Defendant Goodwill Industries of Central Florida, Inc. ("Goodwill") removed this case from the Circuit Court in and for the Ninth Judicial Circuit based on Count I of the Complaint filed by Plaintiff Chris Giarolo, which alleged a violation of the Fair Labor Standards Act, 29 U.S.C. § 201, et seq. ("FLSA"). Doc. No. 1. The removal was proper because this Court has federal question jurisdiction over Count I.
Giarolo filed a First Amended Complaint ("FAC") in state court before the case was removed. In the FAC, Giarolo alleged five causes of action:
Count I Violation of the Fair Labor Standards ActDoc. No. 2.
Count II Breach of Contract (Unpaid Wages)
Count III Florida Constitution Section 24, Article X Minimum Wage Action
Count IV FCRA Handicap/Disability Discrimination
Count V FCRA Retaliation
Goodwill answered Counts I, II, IV and V of the FAC and asserted twenty-seven affirmative defenses. Doc. No. 6. It filed a motion to dismiss Count III of the FAC for failure to state a claim on which relief can be granted. Goodwill argued, among other things, that the Florida Constitution does not provide a cause of action to recover unpaid minimum wages. Rather, it argues that the claim must be brought under section 448.110, Fla. Stat., the Florida Minimum Wage Act ("FMWA"). Doc. No. 7.
On June 6, 2014, I issued an order to show cause why the Court should not sever Counts IV and V of the FAC and remand them to state court under 28 U.S.C. § 1441(c)(2) because the Court cannot exercise supplemental jurisdiction over those claims or, alternatively, why the Court should not decline to exercise supplemental jurisdiction over those claims. Doc. No. 8. The parties responded to the order to show cause. Doc. Nos. 14, 20, 21. In his opposition to Goodwill's response to the order to show cause, Giarolo argued for the first time that the Court should also decline to exercise supplemental jurisdiction over Count II of the FAC. Doc. No. 20 at 9. Goodwill responded to this new argument in a reply memorandum. Doc. No. 21.

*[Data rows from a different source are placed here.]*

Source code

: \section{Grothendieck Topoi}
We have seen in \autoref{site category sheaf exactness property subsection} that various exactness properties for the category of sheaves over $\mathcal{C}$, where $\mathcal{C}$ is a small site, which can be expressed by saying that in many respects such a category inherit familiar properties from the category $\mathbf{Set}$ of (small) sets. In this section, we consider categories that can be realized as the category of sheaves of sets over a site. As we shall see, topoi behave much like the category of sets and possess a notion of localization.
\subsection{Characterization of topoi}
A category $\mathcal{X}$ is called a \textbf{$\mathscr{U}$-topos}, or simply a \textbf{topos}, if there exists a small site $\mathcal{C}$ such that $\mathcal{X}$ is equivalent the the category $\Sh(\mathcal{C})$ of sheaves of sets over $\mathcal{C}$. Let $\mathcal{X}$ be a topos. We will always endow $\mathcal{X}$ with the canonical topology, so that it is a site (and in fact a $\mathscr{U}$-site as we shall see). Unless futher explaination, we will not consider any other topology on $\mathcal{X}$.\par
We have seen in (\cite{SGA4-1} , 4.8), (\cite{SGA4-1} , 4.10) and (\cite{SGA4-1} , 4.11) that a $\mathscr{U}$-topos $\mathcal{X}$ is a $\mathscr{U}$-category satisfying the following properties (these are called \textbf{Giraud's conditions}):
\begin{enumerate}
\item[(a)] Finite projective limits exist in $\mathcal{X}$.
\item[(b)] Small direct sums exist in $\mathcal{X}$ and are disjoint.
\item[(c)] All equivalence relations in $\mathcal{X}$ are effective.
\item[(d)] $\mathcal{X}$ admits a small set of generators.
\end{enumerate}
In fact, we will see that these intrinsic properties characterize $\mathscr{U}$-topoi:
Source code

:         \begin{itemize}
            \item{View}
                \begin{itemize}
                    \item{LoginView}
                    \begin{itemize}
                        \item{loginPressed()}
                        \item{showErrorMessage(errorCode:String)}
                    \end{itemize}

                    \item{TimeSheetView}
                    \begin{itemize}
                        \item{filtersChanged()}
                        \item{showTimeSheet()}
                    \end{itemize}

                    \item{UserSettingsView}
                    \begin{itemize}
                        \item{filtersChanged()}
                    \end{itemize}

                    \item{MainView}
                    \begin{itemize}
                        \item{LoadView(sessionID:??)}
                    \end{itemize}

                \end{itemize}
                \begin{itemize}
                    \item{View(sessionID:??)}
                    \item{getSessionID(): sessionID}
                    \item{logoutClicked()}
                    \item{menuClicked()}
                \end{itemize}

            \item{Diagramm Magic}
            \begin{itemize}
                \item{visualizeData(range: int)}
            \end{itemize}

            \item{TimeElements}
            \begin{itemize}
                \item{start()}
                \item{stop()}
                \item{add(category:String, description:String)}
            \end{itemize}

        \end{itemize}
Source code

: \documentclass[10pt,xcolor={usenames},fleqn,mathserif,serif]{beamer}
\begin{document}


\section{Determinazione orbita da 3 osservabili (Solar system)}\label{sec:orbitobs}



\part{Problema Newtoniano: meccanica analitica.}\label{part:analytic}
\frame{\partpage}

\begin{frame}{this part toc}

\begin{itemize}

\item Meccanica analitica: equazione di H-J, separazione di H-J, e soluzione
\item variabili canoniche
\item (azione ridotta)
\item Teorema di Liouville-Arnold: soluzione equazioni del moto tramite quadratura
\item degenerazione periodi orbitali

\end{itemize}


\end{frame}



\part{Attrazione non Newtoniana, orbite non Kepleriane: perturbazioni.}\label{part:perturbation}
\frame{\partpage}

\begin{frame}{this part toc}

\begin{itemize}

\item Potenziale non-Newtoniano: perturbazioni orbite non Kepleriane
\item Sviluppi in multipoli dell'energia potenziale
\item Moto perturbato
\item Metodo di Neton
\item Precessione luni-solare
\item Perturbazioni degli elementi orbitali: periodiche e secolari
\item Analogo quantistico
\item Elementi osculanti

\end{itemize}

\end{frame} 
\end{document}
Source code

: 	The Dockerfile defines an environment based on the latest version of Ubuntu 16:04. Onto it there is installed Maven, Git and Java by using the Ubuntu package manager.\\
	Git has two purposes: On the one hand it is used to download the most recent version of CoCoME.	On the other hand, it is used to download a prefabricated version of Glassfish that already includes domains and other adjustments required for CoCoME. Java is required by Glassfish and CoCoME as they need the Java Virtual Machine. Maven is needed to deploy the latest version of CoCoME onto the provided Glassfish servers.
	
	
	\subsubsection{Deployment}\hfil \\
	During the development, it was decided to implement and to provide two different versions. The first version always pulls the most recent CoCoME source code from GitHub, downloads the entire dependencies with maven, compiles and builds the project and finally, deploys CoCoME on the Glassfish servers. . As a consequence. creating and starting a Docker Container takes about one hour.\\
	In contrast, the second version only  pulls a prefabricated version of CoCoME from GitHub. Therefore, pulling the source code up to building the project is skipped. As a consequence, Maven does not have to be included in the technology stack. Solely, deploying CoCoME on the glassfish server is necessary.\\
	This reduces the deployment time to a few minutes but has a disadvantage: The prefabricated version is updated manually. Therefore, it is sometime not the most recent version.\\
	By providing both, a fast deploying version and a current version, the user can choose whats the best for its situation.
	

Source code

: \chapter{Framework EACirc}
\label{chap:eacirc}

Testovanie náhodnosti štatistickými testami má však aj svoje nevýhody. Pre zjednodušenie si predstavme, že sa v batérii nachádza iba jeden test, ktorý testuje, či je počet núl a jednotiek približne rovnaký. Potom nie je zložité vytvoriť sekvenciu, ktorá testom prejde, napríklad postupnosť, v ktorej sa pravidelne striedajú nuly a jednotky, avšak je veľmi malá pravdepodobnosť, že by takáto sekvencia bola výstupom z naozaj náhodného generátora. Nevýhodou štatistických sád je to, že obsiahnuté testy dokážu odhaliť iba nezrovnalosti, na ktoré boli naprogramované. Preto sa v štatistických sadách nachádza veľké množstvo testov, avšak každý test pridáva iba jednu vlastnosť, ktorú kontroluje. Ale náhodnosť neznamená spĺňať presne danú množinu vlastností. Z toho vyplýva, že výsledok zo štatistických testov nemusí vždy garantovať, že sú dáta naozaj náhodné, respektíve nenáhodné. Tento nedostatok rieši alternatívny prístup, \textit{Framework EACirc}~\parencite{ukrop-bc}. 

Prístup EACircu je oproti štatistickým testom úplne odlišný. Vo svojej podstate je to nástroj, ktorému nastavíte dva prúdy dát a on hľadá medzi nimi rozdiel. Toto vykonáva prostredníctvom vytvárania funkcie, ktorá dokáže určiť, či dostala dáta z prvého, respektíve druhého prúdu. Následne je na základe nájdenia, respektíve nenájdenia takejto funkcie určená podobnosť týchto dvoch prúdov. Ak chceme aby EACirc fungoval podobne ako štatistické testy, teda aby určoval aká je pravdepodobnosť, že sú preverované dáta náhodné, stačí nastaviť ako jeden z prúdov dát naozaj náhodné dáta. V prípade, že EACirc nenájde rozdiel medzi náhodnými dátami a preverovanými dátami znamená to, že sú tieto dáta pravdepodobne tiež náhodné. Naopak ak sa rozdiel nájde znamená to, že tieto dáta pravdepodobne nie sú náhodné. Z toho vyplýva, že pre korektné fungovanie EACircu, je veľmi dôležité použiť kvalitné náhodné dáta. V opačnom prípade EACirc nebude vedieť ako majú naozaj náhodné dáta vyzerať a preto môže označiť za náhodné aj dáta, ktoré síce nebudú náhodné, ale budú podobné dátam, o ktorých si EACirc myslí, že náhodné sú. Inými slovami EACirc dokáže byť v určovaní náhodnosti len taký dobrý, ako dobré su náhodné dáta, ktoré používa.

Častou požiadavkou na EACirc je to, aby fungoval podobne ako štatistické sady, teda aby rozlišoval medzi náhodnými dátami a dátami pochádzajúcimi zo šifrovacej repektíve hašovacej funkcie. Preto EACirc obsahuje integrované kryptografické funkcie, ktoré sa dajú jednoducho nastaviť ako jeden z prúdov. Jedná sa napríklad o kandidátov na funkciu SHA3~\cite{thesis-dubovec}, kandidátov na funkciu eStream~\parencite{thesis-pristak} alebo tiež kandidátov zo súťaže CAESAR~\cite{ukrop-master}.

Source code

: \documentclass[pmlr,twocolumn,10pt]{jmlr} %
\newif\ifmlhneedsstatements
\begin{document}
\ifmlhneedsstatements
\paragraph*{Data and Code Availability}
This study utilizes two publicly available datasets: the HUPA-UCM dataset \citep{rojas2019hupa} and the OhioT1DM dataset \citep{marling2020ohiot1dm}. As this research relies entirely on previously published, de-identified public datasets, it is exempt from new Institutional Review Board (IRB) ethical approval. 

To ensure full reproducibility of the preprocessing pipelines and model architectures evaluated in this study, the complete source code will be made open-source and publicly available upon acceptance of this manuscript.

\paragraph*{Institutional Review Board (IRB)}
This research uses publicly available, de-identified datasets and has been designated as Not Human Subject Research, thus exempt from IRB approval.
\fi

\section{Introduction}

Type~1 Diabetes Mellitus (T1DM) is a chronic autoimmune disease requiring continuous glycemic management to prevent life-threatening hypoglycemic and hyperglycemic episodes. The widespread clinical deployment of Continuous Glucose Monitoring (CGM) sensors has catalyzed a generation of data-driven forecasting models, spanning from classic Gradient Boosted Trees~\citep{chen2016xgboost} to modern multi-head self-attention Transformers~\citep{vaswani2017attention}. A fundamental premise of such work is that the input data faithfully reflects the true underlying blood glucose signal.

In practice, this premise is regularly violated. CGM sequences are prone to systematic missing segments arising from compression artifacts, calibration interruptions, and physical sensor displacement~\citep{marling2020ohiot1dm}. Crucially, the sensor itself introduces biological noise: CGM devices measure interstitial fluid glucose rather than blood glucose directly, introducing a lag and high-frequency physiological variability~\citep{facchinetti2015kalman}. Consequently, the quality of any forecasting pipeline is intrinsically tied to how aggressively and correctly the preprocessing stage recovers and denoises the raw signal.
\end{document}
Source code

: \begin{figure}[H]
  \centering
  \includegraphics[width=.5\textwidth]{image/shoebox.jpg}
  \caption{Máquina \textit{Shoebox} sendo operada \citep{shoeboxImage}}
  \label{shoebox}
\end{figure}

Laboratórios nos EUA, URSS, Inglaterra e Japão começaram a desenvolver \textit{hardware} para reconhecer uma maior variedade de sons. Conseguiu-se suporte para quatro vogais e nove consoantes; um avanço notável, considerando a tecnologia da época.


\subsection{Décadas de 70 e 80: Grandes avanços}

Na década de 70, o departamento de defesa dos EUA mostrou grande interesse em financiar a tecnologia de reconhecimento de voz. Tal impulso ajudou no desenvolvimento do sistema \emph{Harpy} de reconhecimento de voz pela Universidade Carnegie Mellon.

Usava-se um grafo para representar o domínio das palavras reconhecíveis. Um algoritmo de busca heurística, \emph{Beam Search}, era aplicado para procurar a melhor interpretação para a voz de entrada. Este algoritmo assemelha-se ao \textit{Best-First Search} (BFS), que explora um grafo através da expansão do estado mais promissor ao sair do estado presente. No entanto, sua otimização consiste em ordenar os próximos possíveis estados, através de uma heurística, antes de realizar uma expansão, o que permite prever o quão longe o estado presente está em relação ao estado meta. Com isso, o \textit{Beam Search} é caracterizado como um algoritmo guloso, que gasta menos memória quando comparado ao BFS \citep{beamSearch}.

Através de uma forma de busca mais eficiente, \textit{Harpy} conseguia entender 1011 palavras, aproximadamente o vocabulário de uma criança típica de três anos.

In his response to the motion to dismiss, counsel for Giarolo argued that the Court should also decline to exercise supplemental jurisdiction over Count III of the FAC, sever this cause of action and remand it to state court. Doc. No. 13. Goodwill responded to that argument in a reply brief filed with leave of Court. Doc. No. 19.
These issues have been referred to me for issuance of a Report and Recommendation.
II. APPLICABLE LAW.
Pursuant to 28 U.S.C. § 1441(c)(1), if a civil action includes both a claim arising under the Constitution, laws, or treaties of the United States and a claim not within the original or supplemental jurisdiction of the district court, "the entire action may be removed if the action would be removable without the inclusion of" the claim that is not within the district court's original or supplemental jurisdiction. However, upon removal of such an action, § 1441(c)(2) dictates that the district court "shall sever from the action all claims [that are not within the district court's original or supplemental jurisdiction] and shall remand the severed claims to the State court from which the action was removed."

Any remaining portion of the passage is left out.